Data science’s influence has only increased since the onset of the COVID-19 pandemic: It drives the estimates of demands on local health systems, shows up-to-date results of confirmed cases, fatalities, and recoveries, determines the efficiency of contract tracing, measures the spread of the virus, and even assists in finding cures faster. It has emerged as the key component in providing a “more accurate picture” of how many people have COVID-19 and also help in planning how to best look after them.

But every hero has its Kryptonite. Data science is no exception. The rapid expansion in monitoring and disease “surveillance” has exposed many cracks the in iron-clad reputation of Data Science.

Gaps and Cracks in the Data Science Veneer: The Need for Ethical Guardrails

We have identified six core issues with the current practice of Data Science that pose serious risk of ethical transgressions or privacy breaches:

  • Human error: Data Science and its underlying algorithms are not objective — humans drive them, and they can thus be manipulated.
  • It’s all relative: Data science can be a double-edged sword — its importance and impact are often found (and battled) in the interpretation of its results, which can vary considerably.

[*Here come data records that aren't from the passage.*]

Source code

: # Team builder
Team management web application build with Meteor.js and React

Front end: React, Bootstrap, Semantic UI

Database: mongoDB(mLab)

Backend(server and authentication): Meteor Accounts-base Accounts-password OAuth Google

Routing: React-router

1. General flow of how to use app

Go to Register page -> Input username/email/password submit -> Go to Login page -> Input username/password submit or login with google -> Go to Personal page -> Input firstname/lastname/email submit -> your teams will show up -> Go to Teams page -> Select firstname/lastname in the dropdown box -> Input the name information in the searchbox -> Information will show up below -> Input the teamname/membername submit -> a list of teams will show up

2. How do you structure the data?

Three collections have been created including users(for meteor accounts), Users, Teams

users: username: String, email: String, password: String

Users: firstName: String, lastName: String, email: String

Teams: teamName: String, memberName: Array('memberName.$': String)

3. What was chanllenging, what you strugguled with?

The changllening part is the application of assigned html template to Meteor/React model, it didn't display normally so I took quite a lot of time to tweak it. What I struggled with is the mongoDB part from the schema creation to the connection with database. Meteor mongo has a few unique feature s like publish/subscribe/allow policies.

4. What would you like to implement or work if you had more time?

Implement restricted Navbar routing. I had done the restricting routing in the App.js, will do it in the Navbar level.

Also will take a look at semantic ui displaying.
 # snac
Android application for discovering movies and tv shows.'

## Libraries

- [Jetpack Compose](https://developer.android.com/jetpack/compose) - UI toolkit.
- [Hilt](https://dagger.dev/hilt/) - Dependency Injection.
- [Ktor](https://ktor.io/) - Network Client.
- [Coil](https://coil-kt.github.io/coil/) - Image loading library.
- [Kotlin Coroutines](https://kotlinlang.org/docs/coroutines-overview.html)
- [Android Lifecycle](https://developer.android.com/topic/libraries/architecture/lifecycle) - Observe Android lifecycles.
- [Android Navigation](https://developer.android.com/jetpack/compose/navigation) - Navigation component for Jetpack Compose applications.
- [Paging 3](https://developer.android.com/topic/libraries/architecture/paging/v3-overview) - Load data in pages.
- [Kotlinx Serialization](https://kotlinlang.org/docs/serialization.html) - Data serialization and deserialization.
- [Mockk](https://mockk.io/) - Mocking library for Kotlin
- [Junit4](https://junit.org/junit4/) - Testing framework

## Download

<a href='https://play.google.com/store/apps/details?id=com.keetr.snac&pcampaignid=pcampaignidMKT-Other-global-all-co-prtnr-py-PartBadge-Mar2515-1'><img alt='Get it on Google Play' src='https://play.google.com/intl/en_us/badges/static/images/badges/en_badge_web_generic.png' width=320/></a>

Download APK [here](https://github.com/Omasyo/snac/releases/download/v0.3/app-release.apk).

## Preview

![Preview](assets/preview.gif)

The idea that data (and data science) is context and belief independent is erroneous.
  • Propagating biases: Data Science can reinforce and propagate prejudice (by use of biased data and analyses), if one is not careful.
  • Profiling: Data science’s powerful predictive capabilities can be used as a profiling tool to triangulate an individual’s highly sensitive financial status, health, personal interests, and location/movements.
  • Data misuse: Combining & processing datasets in ways that exceed reasonable expectations, or the original scope of data collection, is quite common.
  • Vulnerable populations: Currently, there aren’t widespread controls to guide the handling and processing of data generated by potentially vulnerable subjects, such as children and the elderly.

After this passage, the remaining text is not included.